The artist Glenn Frey thought gave the Eagles “a shot in the arm”
Not every artist is meant to knock it out of the park every time they walk into the studio. There is always room for things to go slightly off when working on a song, and when the magic isn’t coming on a particular day, it can become like pulling teeth trying to get the audience to appreciate the mess you made. Although the Eagles still had a decent track record going into recording Desperado, Glenn Frey credited Linda Ronstadt for giving the band a second life after their album flopped.
But when you look at where the California rockers were, it’s not like they were struggling to be heard by any stretch. Every one of the singles from their last album has now become a fixture of soft rock radio, but when someone lures their audience in with ‘Take It Easy’, writing the next album about a strange conceptual idea of rockstars as outlaws wasn’t going to work.
That’s not to say that Desperado is even that bad a record.
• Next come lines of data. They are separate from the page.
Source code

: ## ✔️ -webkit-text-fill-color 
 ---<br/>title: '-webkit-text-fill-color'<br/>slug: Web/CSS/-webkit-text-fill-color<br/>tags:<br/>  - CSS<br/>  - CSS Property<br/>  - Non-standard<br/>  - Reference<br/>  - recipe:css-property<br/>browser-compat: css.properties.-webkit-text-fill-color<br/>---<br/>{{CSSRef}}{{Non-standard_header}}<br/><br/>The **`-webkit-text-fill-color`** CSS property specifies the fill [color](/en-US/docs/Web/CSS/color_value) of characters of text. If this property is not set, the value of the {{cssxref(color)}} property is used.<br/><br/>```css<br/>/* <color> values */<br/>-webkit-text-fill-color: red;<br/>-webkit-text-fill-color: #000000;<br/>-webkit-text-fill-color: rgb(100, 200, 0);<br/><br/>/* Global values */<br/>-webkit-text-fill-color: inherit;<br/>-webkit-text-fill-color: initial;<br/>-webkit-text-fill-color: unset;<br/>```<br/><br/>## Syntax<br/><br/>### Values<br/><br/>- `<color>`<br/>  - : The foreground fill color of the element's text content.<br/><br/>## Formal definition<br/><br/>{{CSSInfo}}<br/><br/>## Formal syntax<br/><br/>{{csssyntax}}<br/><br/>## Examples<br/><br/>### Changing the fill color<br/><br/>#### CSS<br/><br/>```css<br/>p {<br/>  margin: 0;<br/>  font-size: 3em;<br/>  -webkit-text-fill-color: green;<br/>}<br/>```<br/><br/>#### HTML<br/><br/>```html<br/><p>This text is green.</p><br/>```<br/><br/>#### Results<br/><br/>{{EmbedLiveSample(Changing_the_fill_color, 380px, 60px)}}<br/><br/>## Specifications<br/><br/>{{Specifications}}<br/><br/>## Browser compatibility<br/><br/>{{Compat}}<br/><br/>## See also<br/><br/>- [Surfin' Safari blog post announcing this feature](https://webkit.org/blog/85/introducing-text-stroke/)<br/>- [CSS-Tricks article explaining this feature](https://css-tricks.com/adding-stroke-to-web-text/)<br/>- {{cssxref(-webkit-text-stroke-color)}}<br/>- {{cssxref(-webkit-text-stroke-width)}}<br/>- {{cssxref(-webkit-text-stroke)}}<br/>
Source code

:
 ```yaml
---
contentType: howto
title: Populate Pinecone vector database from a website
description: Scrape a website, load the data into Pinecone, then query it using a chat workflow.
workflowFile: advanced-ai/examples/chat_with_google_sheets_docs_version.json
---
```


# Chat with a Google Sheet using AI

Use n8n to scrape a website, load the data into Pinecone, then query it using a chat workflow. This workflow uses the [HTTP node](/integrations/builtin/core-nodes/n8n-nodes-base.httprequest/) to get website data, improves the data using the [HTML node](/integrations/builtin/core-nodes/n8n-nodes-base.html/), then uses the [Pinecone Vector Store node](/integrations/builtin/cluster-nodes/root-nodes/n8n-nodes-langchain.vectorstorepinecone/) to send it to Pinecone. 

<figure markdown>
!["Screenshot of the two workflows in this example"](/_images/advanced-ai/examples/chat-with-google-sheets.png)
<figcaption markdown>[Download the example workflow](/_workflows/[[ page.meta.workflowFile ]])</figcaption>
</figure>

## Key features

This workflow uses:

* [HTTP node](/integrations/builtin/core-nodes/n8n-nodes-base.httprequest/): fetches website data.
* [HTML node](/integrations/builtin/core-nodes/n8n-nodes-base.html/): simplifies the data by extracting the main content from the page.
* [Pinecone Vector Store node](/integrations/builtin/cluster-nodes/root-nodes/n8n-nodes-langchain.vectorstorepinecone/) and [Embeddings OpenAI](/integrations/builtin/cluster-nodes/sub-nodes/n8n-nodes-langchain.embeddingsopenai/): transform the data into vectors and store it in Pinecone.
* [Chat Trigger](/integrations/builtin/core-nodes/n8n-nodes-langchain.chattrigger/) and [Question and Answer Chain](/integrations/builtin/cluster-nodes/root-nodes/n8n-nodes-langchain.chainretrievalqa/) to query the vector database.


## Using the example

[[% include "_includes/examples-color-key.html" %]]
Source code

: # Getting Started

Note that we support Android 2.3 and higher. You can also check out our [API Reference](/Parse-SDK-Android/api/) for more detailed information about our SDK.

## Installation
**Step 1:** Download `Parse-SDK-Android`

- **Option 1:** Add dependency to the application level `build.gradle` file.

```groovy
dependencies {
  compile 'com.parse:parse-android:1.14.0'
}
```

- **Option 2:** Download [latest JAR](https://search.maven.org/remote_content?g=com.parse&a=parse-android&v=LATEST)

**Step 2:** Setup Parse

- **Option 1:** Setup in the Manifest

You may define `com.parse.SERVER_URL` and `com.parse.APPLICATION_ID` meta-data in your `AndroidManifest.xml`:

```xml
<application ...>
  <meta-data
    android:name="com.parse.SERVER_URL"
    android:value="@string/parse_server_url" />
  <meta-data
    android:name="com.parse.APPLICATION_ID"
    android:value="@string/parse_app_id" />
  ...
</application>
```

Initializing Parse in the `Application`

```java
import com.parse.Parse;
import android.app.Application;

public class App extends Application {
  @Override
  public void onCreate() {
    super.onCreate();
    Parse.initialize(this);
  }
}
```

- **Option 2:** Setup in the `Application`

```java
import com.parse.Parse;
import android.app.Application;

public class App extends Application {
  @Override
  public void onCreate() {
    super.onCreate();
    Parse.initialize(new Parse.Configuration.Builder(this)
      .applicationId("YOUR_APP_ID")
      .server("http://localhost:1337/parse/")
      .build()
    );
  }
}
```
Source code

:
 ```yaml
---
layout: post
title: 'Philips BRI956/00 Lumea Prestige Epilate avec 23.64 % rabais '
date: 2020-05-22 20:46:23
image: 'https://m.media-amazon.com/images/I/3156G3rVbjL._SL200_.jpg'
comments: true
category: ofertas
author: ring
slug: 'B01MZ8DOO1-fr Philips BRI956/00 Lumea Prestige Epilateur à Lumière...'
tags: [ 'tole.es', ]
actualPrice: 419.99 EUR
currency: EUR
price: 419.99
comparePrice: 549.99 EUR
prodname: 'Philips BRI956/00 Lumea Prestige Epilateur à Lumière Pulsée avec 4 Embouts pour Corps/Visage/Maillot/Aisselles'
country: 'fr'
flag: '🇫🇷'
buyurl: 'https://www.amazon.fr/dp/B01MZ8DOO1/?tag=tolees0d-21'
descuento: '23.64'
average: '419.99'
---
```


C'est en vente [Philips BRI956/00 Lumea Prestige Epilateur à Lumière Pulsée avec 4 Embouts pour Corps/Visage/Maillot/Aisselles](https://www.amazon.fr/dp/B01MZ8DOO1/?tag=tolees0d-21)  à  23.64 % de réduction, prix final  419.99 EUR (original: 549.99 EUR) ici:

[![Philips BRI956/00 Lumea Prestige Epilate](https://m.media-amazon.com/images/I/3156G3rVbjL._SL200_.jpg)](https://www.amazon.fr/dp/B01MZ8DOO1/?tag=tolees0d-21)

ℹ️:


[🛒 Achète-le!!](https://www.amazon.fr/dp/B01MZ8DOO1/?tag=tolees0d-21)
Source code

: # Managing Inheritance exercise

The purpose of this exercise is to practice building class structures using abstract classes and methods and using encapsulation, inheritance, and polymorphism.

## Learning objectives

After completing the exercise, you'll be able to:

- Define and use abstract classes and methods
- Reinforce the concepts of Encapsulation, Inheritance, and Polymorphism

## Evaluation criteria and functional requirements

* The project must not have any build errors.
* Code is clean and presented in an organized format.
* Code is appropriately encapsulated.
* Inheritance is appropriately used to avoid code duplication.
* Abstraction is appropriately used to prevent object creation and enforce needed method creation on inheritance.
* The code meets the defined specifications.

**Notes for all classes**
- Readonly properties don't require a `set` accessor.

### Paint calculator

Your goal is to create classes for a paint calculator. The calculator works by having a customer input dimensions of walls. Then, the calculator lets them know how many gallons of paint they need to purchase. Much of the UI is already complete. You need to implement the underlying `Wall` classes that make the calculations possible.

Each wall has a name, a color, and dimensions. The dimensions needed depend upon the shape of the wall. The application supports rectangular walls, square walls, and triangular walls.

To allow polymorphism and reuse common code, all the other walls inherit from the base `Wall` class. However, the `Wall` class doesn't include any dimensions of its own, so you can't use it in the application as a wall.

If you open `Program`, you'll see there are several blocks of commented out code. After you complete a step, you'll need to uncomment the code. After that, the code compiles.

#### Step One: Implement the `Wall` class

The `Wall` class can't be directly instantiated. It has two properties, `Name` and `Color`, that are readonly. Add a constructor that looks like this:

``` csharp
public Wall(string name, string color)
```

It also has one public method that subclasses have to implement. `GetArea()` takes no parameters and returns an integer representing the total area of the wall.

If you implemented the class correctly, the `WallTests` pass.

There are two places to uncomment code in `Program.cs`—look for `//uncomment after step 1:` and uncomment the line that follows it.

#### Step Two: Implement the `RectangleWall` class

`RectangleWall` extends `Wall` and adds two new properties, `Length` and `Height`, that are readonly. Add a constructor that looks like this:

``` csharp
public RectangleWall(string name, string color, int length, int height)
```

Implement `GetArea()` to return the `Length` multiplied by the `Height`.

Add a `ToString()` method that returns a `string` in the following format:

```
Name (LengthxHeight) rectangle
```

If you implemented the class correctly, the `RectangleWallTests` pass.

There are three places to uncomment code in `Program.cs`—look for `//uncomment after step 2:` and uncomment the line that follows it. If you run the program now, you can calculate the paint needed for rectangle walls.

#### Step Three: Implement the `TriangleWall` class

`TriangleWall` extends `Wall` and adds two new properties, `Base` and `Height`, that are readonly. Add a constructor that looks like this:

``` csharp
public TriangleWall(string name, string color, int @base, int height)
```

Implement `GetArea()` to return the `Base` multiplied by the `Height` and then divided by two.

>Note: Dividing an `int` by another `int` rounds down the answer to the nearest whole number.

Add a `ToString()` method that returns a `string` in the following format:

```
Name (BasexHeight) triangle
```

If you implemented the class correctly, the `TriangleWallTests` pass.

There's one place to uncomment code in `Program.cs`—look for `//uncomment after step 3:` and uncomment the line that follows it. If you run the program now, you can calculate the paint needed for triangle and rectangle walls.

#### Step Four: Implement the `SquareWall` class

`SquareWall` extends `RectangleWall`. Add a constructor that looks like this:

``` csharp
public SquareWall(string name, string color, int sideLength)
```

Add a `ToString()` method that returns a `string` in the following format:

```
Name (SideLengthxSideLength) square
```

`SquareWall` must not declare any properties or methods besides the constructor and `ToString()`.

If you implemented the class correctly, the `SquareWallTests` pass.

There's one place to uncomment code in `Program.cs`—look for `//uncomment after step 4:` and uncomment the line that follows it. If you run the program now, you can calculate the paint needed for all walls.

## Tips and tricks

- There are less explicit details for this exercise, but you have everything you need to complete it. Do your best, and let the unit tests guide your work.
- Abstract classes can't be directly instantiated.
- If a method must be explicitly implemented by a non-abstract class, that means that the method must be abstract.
There are many songs that should be heralded as some of their absolute best, like ‘Tequila Sunrise’ and the title track, but since the public only heard it as a limp-wristed cowboy record, they normally stayed as far away as they could.
The right people were listening, though, and Ronstadt was already thinking enough of ‘Desperado’ to cover it on her next album. After all, she had already helped put the group together in the first place, so taking one of their songs and putting her own rendition on it would make perfect sense, considering how Frey and Henley worked with her on her breakout release Heart Like a Wheel.
Despite quitting her backing band to assemble the group, Frey and Don Henley were still on good terms with Ronstadt and even sat in with her on television appearances to play the tune. The single the Eagles released may have sunk without a trace, but once they heard what Ronstadt did with the tune, they knew that it had a second lease on life.
When inducting Ronstadt into the Rock and Roll Hall of Fame, Frey credited her with giving their anthem and the band as a whole more credibility, saying, “While touring with her, Don and I told her that we wanted to start our own band. She more than anyone else helped us put together the Eagles and later she gave out careers a big shot in the arm by recording out song ‘Desperado’.”
And for all of the gold laced inside Henley’s throat, Ronstadt matches him note-for-note on her version of the tune. Despite Henley’s wise-sage voice, hearing her inhabit the song sounds more like a concerned wife or mother watching her loved one fighting for their whole life and wondering if they will ever come to their senses and settle down.
Even after they recorded it, Henley admitted that Ronstadt did the song justice and then some, thinking that it was a very poignant cover that she laid down. The public may have agreed back then, but as it stands now, the rock scene has come to the conclusion that no one sings a tune quite like its writer.